# Bosch Fuel Pump Recall



## A3_yuppie (Jun 5, 2006)

Fuel pump failure potentially affecting 6,204 MQB vehicles (A3, GTI, Golf). From the VW press release on Autoblog (emphasis added):

CONSEQUENCE:
If the fuel pump fails, the vehicle will not start, or *if the engine is running, it will stop and the vehicle will stall*, increasing the risk of a crash.

http://www.autoblog.com/2015/04/27/vw-gti-audi-a3-bosch-fuel-pump-recall/

http://www-odi.nhtsa.dot.gov/acms/cs/jaxrs/download/doc/UCM477490/RCLRPT-15V229-7826.PDF

My VIN seems to be clear according to the Audi Recall Services webpage ...
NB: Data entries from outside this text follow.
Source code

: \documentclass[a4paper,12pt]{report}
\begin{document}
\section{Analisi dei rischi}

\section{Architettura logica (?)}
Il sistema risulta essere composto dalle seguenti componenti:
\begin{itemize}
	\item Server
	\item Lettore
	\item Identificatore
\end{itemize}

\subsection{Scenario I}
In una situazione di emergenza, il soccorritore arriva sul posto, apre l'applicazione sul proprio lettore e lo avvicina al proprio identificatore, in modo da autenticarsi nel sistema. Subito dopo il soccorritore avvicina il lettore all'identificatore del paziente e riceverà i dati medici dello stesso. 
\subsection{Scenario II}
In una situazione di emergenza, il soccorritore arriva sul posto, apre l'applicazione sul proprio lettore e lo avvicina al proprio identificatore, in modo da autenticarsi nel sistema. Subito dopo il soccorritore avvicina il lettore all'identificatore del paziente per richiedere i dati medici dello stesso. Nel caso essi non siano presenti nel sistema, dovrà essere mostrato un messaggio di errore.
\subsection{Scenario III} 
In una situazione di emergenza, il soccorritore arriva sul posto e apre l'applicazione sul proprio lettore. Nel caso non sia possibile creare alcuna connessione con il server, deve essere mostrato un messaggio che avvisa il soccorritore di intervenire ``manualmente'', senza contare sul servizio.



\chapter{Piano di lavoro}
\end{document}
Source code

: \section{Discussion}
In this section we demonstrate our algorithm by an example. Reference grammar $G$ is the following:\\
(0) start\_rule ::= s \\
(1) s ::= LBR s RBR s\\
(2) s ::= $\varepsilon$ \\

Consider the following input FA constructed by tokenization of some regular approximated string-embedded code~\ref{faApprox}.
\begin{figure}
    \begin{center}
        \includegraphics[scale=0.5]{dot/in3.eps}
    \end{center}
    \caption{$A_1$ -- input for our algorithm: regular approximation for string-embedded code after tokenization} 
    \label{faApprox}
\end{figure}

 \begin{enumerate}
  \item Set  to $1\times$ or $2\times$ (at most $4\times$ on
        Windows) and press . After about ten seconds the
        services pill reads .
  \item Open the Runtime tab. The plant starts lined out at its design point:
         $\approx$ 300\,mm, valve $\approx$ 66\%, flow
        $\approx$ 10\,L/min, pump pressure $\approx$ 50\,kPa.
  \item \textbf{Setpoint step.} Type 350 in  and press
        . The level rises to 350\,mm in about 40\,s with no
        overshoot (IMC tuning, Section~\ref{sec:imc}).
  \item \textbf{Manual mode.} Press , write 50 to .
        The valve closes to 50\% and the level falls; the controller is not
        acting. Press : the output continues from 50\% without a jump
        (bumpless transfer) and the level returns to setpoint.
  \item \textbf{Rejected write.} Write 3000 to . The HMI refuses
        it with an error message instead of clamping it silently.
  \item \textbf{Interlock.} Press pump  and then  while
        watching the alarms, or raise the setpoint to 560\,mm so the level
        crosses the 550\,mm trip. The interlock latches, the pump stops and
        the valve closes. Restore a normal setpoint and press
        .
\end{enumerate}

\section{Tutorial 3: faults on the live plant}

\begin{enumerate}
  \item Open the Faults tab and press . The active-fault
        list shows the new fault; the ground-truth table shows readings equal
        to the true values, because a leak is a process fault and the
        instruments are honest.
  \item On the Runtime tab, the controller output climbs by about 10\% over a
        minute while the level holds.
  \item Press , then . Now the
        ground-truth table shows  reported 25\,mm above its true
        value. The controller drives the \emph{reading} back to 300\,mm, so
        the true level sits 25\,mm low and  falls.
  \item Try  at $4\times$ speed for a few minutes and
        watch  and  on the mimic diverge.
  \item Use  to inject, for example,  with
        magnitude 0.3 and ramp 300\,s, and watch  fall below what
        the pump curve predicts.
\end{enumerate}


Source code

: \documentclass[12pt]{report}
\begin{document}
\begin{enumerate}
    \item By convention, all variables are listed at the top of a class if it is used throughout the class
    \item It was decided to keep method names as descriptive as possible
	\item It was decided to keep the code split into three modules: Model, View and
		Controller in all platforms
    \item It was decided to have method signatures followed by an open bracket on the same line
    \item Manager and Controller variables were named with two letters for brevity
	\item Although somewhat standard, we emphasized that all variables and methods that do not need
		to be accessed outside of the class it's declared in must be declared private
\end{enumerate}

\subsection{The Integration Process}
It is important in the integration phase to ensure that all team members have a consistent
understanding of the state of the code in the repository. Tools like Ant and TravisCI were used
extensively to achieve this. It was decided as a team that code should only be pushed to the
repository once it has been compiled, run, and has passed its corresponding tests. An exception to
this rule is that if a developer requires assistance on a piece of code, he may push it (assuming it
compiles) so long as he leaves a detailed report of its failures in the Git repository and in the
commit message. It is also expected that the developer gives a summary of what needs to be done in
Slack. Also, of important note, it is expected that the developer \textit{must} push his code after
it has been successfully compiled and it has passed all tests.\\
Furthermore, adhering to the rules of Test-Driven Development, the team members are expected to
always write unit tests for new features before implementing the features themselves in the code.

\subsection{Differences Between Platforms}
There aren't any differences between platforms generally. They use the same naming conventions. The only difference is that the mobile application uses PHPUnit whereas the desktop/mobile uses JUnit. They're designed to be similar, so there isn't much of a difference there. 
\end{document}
http://web.audiusa.com/recall

... but I am not sure whether the webpage has the latest information as the NHTSA submission is dated April 24, 2015.


----------



## ProjectA3 (Aug 12, 2005)

my VIN doesn't fall under the campaign but this happened to my car in January and i was trying to pass a semi truck when it happened. i was able to get to the roadside safely and call roadside assistance.
The car was fixed and back to me the next day.


----------



## reno15a3 (Apr 28, 2015)

ProjectA3 said:


> The car was fixed and back to me the next day.


What work was done? What parts were on the repair sheet? Scary.


----------



## A3_yuppie (Jun 5, 2006)

reno15a3 said:


> What work was done? What parts were on the repair sheet? Scary.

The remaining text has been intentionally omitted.